**PROBLEM REQUIREMENTS**
Every line of the records that contains "udpb" should be tallied, and only the resulting number returned.

**PROVIDED INFORMATION**
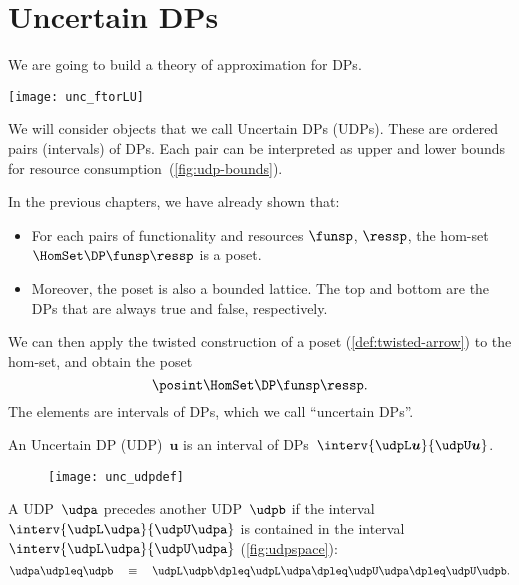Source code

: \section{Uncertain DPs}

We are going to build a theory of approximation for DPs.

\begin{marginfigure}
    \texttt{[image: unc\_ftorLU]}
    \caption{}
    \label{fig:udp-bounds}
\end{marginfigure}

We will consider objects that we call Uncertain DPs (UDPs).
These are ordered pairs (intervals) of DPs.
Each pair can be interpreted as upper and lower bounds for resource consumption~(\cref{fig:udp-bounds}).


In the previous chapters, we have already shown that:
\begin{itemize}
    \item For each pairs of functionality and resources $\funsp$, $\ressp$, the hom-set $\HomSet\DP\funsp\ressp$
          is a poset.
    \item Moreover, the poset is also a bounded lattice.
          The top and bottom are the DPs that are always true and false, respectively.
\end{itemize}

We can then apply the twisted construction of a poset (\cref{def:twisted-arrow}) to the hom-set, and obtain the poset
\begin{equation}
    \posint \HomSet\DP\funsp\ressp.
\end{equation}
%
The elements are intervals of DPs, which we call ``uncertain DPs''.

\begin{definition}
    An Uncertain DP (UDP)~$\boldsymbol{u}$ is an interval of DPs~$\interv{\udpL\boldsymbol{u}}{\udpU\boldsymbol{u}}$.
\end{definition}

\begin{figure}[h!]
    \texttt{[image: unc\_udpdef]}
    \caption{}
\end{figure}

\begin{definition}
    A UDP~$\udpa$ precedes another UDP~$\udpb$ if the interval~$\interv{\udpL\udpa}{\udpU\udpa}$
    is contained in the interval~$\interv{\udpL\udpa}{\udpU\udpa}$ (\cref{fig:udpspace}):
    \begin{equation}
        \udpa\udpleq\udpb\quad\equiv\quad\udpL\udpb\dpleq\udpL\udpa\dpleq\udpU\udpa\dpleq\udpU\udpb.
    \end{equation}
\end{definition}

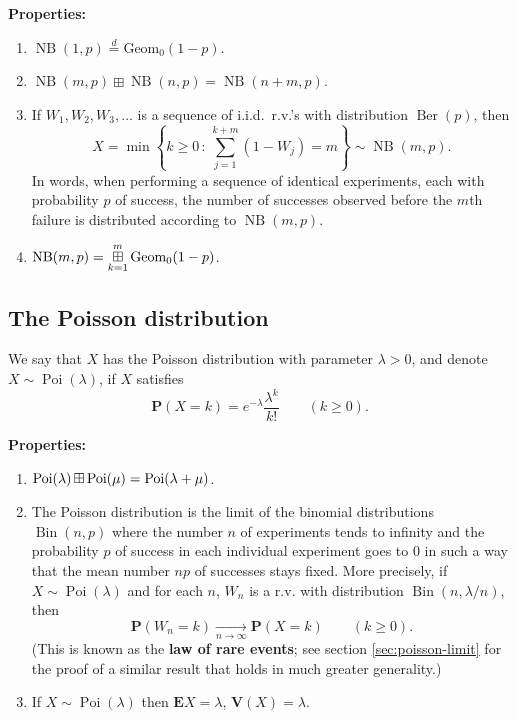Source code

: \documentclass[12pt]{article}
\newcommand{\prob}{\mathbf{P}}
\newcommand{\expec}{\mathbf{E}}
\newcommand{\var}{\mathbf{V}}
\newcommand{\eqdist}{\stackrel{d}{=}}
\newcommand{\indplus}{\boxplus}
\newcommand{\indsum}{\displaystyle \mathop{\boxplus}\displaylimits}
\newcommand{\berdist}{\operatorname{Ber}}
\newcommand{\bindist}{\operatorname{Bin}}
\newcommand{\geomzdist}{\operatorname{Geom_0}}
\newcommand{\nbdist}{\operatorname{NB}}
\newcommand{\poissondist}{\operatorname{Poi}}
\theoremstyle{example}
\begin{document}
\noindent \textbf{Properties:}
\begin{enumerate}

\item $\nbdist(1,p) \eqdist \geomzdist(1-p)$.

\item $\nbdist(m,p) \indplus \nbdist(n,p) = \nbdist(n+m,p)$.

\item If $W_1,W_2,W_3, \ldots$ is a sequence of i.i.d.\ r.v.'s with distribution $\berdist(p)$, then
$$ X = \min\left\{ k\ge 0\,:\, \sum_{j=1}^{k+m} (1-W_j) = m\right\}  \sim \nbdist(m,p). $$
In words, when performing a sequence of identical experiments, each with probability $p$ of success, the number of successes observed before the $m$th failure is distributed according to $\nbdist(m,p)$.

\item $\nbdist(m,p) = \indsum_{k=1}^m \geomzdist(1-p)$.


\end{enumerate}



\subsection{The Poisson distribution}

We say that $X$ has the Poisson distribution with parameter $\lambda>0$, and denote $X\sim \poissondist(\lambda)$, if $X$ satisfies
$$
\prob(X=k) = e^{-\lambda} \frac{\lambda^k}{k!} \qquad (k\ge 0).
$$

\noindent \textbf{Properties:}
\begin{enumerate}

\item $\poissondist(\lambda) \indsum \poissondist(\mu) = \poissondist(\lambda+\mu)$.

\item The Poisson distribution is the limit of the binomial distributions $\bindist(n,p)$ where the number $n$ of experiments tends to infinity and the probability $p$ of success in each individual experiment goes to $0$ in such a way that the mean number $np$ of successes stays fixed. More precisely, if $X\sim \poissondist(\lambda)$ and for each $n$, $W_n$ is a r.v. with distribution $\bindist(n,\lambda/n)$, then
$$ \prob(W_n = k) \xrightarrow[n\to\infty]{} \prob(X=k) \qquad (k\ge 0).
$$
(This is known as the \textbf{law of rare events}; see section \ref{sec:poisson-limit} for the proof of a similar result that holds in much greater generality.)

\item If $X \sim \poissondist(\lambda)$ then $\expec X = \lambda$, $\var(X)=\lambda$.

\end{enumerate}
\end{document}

**EXERCISE RESULT**
2